Play around with the existing datasets to have a rough understanding.
Keep exploring new datasets and the Android application output data collection methods.
6 - 31 May Discuss with my mentor about the implementation of the model. Investigate the classic model which we can refer to.
Confirm a way to collect system indicators data, find more tools like AnotherMonitor to obtain CPU and memory information.
Implement different algorithms on our exist datasets.
1 - 24 June Do simulation on Google Android sandbox to collect the data and learn the normal user behaviour.
Start working on model choosing for anomaly detection and discuss with my mentor.
30 June - 22 July Pick the models and algorithms with high performance.
Do a comparison between previous work.
Write a document of evaluation and comparison.
23 July- 19 August Update the document of Seraphimdroid.
Write a project summary.

Extra Information

Coding Skills

Operating system: Macbook Programming languages: Matlab, Python, C, a bit java Relevant course: Anomaly Detection, Machine Learning, Data Science Toolbox, Bayesian Modelling

Set up

Github page: https://github.com/xihajun/OWASP-Seraphimdroid

Reason for Participation

I am studying mathematics of cybersecurity and know the harm of the malware applications. It is obvious that building a system to detect malware applications is meaningful.
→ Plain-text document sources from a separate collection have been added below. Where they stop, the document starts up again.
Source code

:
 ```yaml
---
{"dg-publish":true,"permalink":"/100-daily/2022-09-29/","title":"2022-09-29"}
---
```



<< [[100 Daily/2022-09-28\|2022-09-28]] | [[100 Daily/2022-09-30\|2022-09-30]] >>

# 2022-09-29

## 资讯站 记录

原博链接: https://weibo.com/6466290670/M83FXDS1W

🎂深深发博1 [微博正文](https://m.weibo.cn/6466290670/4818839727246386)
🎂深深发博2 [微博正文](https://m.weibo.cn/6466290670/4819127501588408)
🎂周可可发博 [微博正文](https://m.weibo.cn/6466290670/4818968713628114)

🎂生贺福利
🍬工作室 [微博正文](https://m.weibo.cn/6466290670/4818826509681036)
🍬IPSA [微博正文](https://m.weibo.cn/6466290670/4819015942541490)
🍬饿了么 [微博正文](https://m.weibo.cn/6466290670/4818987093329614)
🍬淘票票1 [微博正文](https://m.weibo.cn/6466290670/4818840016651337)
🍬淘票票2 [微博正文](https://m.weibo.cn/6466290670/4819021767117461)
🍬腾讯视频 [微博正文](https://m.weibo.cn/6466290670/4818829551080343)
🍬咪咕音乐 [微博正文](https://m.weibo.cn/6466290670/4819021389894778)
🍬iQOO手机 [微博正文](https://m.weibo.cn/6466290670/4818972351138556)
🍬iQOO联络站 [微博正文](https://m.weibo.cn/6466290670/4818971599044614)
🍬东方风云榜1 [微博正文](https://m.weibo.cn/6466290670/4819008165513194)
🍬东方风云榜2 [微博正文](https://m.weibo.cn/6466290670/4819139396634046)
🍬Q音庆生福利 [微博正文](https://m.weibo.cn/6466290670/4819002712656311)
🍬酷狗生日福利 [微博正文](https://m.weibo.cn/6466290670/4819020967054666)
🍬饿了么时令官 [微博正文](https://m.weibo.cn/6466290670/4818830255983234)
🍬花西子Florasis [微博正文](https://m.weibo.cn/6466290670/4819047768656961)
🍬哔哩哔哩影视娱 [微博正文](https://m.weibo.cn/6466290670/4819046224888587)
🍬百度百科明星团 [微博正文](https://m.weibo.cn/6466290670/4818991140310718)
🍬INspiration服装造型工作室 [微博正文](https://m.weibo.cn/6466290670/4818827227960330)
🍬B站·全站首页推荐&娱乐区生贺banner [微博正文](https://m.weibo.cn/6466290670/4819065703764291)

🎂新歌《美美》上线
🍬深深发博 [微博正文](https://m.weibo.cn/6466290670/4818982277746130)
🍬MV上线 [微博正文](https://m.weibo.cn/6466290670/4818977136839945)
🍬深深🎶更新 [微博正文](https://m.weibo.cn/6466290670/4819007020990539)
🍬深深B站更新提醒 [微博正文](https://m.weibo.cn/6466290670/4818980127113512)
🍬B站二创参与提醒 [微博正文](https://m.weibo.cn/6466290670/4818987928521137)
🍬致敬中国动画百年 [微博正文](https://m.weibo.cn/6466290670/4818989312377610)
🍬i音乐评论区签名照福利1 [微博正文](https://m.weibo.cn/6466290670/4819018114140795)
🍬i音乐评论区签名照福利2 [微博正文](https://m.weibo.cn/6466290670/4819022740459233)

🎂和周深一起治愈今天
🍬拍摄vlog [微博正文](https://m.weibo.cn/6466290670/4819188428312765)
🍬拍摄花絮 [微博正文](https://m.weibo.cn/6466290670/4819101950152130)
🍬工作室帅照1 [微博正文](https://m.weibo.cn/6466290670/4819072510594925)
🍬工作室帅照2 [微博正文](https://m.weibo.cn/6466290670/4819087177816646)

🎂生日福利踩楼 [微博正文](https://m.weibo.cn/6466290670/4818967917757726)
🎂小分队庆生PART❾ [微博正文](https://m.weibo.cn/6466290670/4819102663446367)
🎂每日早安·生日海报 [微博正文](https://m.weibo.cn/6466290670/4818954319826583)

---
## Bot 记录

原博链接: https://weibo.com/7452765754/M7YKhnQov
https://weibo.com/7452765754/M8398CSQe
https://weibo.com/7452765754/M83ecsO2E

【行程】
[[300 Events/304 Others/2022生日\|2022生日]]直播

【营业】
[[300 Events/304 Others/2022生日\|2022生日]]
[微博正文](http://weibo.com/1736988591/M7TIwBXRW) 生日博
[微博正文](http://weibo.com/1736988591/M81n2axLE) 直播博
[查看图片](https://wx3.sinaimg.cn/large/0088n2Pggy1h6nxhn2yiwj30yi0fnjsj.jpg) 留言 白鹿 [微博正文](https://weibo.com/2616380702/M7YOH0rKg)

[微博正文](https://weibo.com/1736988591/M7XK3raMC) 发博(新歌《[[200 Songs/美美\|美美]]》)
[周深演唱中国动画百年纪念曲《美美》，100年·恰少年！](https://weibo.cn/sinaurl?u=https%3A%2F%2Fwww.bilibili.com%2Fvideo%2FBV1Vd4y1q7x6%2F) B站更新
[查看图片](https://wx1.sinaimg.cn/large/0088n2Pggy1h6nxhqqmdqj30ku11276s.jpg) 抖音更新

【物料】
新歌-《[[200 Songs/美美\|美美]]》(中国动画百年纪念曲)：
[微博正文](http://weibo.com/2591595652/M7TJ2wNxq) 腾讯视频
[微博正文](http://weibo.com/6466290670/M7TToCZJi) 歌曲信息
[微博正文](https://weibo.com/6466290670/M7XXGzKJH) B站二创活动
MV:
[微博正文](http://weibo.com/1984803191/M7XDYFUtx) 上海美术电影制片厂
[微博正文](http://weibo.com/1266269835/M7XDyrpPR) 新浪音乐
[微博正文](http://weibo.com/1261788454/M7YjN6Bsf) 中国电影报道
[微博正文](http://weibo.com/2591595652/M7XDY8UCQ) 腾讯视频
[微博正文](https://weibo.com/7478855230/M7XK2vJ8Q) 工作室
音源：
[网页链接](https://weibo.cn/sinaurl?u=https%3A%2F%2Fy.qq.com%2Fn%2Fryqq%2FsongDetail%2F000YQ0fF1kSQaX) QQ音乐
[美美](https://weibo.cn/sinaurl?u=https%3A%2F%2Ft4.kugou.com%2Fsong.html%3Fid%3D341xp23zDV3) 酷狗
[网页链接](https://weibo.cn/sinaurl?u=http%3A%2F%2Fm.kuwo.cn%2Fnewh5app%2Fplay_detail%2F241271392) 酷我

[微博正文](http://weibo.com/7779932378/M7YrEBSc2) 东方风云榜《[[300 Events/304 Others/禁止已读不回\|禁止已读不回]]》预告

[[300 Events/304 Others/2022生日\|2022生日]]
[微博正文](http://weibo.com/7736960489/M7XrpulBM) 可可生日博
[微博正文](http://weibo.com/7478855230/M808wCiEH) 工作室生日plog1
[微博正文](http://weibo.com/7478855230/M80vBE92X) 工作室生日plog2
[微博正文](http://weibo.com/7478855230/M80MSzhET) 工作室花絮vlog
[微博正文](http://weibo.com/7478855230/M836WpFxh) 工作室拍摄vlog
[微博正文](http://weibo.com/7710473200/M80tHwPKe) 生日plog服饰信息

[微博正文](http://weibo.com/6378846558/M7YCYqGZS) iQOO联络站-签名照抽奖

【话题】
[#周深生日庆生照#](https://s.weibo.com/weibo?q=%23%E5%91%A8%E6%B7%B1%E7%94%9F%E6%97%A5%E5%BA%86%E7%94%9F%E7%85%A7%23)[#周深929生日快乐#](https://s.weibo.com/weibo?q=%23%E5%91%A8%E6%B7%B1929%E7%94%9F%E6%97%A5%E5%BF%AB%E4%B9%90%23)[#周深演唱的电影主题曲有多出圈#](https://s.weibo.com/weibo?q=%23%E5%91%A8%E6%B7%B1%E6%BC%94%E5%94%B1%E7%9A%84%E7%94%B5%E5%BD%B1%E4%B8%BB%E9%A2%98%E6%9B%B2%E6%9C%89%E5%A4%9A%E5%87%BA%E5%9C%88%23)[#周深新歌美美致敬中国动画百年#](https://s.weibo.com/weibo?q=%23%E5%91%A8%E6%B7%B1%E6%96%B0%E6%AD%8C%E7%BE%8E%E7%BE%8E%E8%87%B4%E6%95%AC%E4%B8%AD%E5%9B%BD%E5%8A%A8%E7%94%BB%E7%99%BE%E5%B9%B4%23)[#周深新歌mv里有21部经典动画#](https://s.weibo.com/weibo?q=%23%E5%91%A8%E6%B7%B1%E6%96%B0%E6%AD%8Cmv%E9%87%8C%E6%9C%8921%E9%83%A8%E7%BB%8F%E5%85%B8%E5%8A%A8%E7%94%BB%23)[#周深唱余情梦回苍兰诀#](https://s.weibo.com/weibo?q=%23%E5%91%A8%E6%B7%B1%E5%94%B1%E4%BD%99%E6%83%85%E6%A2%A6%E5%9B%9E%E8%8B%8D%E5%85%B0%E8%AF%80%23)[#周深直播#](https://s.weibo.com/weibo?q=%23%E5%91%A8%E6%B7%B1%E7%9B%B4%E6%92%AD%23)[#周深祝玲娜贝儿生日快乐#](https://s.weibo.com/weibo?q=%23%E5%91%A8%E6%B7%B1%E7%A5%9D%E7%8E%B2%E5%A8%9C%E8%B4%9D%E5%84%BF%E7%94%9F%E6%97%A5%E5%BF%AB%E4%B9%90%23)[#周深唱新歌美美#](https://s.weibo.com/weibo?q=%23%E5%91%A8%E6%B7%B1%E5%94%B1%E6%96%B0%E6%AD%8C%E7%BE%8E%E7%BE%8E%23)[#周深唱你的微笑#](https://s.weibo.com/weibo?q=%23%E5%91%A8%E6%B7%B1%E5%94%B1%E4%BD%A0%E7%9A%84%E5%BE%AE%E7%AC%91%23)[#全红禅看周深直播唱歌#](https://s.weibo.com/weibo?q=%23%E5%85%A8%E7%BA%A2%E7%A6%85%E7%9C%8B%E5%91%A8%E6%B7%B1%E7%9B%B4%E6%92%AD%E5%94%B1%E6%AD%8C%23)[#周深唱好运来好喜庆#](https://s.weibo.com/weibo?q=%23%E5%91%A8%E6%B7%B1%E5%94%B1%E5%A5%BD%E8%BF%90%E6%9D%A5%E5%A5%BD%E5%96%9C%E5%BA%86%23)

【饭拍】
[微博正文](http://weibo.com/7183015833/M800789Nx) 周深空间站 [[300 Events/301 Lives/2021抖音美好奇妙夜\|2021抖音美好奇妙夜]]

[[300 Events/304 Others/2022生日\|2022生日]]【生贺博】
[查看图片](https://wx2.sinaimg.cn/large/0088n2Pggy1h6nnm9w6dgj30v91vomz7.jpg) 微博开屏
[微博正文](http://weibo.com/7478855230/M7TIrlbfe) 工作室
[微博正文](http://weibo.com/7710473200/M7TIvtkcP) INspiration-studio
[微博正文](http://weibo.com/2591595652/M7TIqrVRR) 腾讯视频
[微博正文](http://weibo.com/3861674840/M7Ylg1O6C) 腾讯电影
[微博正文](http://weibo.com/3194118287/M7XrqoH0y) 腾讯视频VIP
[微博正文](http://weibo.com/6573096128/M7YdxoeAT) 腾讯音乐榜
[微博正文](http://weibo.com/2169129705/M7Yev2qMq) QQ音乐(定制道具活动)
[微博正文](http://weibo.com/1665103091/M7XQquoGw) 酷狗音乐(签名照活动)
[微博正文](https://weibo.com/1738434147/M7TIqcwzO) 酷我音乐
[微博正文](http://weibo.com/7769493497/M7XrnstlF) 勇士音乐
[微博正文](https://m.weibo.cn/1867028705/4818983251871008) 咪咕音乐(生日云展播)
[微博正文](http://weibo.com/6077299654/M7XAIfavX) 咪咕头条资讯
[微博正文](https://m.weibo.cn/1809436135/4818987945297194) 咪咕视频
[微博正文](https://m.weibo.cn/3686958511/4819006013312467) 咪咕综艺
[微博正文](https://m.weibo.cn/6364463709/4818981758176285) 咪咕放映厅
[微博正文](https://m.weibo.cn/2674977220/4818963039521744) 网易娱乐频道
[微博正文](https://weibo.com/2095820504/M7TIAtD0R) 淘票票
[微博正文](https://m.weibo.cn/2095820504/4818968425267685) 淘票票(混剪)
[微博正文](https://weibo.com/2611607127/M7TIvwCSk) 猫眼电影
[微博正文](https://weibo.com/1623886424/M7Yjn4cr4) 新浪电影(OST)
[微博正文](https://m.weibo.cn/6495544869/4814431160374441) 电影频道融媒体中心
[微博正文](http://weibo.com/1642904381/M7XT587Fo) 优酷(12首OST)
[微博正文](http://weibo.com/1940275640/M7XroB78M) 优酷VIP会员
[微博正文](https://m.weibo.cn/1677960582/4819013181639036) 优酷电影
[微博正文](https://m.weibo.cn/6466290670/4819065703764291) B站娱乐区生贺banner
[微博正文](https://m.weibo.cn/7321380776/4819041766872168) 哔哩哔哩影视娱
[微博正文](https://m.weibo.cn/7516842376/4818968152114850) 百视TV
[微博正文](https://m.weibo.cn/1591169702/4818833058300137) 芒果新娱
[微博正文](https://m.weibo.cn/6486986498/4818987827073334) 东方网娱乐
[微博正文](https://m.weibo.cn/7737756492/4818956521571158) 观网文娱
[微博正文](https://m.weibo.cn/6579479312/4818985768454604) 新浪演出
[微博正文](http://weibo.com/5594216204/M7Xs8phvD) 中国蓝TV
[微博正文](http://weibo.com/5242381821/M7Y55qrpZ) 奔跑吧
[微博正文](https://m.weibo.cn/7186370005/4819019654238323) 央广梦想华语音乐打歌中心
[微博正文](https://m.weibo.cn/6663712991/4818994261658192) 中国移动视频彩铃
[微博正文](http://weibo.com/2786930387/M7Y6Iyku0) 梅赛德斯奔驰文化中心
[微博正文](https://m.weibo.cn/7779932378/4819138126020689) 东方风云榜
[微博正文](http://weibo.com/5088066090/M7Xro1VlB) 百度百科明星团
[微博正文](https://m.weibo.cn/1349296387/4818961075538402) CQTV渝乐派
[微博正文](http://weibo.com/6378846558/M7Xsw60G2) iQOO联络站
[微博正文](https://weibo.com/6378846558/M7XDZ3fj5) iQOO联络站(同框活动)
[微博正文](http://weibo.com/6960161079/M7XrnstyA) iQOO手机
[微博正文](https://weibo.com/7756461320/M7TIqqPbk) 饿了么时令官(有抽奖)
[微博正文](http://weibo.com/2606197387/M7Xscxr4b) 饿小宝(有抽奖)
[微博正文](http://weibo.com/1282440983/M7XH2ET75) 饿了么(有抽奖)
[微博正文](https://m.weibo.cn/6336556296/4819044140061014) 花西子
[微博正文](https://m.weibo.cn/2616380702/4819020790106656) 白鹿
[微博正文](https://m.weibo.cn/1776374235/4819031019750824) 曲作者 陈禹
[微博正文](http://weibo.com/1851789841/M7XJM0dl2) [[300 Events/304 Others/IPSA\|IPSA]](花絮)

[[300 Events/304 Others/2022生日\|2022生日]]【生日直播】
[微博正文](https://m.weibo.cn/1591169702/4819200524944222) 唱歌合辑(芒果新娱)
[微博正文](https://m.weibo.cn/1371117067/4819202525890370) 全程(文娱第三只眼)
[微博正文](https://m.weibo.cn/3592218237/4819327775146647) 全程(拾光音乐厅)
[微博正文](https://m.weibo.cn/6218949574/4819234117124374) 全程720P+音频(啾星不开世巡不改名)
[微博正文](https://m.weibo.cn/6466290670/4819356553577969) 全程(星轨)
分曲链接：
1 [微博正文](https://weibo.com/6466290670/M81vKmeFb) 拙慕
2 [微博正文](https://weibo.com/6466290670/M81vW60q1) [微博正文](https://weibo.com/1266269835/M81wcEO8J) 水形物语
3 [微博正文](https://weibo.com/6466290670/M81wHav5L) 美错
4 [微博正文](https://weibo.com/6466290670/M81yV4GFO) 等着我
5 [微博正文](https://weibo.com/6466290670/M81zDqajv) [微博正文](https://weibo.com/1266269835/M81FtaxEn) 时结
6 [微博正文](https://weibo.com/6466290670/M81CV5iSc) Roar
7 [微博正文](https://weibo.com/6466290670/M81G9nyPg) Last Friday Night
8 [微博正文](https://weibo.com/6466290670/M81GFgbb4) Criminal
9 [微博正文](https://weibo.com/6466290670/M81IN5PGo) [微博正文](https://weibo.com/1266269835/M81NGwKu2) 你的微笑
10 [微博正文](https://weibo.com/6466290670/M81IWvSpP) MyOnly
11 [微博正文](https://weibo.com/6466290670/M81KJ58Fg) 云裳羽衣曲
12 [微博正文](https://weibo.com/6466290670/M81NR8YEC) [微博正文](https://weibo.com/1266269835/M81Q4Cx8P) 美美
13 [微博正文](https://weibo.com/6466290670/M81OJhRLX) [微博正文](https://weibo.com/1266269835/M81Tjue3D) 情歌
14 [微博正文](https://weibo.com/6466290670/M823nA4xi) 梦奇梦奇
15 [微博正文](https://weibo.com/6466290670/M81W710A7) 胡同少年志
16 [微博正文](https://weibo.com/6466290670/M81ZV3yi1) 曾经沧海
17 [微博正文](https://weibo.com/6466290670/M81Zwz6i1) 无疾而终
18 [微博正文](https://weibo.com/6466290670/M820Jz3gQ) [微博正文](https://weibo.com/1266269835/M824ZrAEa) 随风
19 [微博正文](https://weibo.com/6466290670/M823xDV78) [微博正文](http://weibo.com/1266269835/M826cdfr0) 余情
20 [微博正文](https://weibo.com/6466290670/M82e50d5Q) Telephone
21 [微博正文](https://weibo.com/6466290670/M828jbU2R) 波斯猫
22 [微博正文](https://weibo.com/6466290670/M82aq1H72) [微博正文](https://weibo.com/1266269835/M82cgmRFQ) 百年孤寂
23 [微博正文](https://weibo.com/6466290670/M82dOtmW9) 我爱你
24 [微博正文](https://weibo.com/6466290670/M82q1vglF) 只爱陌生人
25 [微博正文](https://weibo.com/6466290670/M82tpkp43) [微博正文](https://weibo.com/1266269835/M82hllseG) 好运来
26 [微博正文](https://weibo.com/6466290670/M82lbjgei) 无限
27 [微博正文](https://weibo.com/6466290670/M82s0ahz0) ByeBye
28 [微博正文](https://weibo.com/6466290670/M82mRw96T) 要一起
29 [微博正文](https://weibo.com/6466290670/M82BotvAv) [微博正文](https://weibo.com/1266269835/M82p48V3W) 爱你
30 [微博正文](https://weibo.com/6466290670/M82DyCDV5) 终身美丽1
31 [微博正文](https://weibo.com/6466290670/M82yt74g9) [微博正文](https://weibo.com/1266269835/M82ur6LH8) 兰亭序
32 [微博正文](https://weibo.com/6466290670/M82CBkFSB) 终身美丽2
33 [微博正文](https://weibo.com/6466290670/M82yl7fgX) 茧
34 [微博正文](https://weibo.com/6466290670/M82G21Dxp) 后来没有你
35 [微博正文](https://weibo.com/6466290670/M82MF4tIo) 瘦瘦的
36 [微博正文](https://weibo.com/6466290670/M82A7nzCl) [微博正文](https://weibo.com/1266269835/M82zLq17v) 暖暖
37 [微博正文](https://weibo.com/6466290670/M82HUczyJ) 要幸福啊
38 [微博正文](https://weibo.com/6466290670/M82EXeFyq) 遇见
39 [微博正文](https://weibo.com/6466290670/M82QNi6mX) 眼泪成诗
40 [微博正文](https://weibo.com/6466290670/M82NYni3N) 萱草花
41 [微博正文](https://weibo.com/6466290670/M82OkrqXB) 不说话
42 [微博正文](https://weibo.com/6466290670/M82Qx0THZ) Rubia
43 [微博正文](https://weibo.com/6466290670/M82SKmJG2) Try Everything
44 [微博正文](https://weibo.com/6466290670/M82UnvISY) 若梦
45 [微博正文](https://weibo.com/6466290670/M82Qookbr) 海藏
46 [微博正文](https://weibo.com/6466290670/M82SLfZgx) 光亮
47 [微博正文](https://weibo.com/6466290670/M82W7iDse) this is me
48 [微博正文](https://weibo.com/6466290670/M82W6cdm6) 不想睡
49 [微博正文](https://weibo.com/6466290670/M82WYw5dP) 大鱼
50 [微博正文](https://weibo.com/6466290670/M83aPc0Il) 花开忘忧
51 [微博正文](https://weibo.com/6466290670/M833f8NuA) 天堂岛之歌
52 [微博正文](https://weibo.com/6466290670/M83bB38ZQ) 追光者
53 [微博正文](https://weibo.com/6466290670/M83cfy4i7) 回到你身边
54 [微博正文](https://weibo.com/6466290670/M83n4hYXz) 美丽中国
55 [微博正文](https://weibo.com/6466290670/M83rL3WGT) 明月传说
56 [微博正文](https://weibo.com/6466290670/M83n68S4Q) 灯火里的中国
After reviewing this project introduction, I found it is doable for me since I have done a lot classification problems in Data Science Toolbox course and learned anomaly detection last term. So I believe I could do a great job for this project this summer. Also, I really appreciate open source program, so I believe that working with OWASP, the Open Web Application Security Project, will be the beginning of my open source life as well as my first big cybersecurity project!

I am looking forward to working on the project with OWASP!